Find every line of the records that has "从零开始运行镜像" and return it.

Dataset entries
======
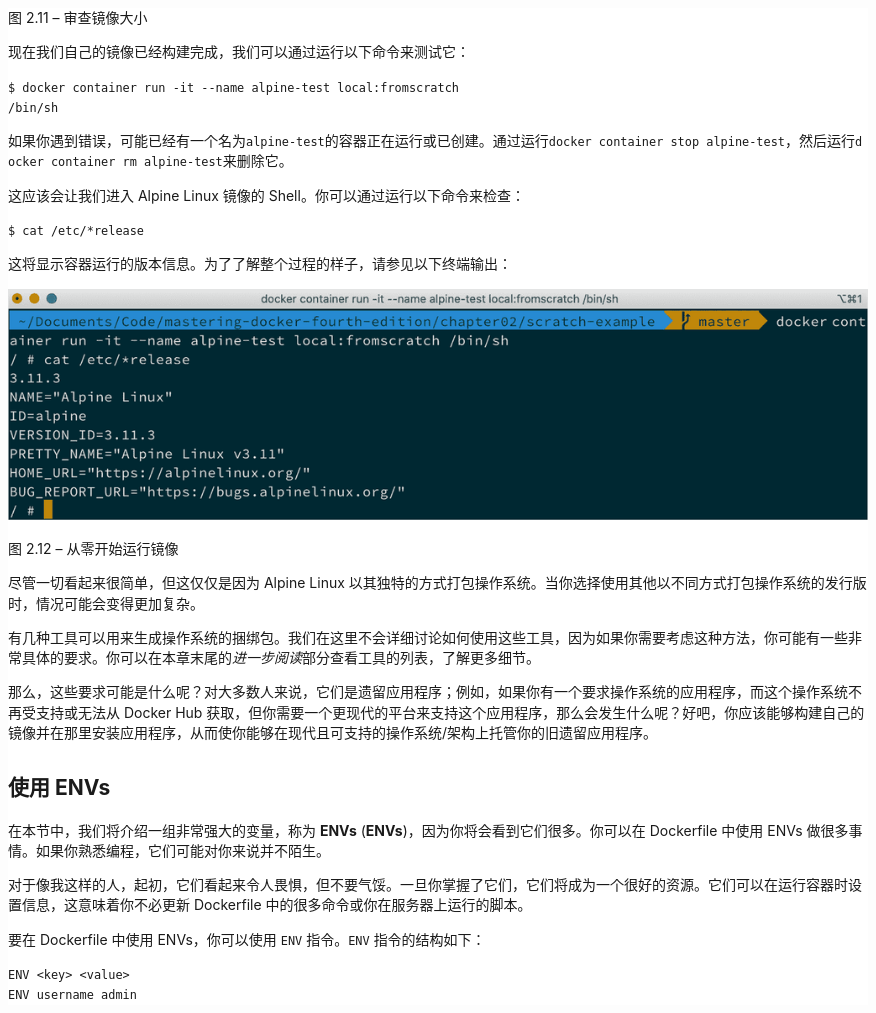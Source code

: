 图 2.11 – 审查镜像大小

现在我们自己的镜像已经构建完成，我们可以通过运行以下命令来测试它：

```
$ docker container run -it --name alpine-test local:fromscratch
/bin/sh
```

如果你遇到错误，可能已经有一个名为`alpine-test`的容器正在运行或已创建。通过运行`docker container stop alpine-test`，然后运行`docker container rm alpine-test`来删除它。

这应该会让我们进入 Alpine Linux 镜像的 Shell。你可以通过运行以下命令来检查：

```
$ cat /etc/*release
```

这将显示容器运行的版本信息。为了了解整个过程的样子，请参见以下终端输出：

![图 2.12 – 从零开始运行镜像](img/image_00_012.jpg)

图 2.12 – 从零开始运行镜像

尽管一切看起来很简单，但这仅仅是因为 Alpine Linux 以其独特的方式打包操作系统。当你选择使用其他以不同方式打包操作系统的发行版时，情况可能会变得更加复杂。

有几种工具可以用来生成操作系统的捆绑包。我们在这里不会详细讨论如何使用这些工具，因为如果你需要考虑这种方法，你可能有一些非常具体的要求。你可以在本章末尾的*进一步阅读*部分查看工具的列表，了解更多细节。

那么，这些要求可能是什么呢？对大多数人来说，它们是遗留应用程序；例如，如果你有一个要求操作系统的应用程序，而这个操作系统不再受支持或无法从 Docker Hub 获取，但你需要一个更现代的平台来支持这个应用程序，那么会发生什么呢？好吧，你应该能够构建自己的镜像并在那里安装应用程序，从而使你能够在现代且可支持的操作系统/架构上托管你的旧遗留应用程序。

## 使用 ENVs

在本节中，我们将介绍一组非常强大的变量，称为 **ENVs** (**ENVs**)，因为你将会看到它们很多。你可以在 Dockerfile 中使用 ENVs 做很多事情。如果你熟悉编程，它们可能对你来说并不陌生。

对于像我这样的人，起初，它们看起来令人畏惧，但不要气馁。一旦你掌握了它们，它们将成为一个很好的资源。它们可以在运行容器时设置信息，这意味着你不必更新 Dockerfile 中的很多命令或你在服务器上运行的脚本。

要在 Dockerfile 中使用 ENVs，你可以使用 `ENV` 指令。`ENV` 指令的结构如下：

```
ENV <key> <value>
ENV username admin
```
======
RESULT OF THE EXERCISE.
![图 2.12 – 从零开始运行镜像](img/image_00_012.jpg)
图 2.12 – 从零开始运行镜像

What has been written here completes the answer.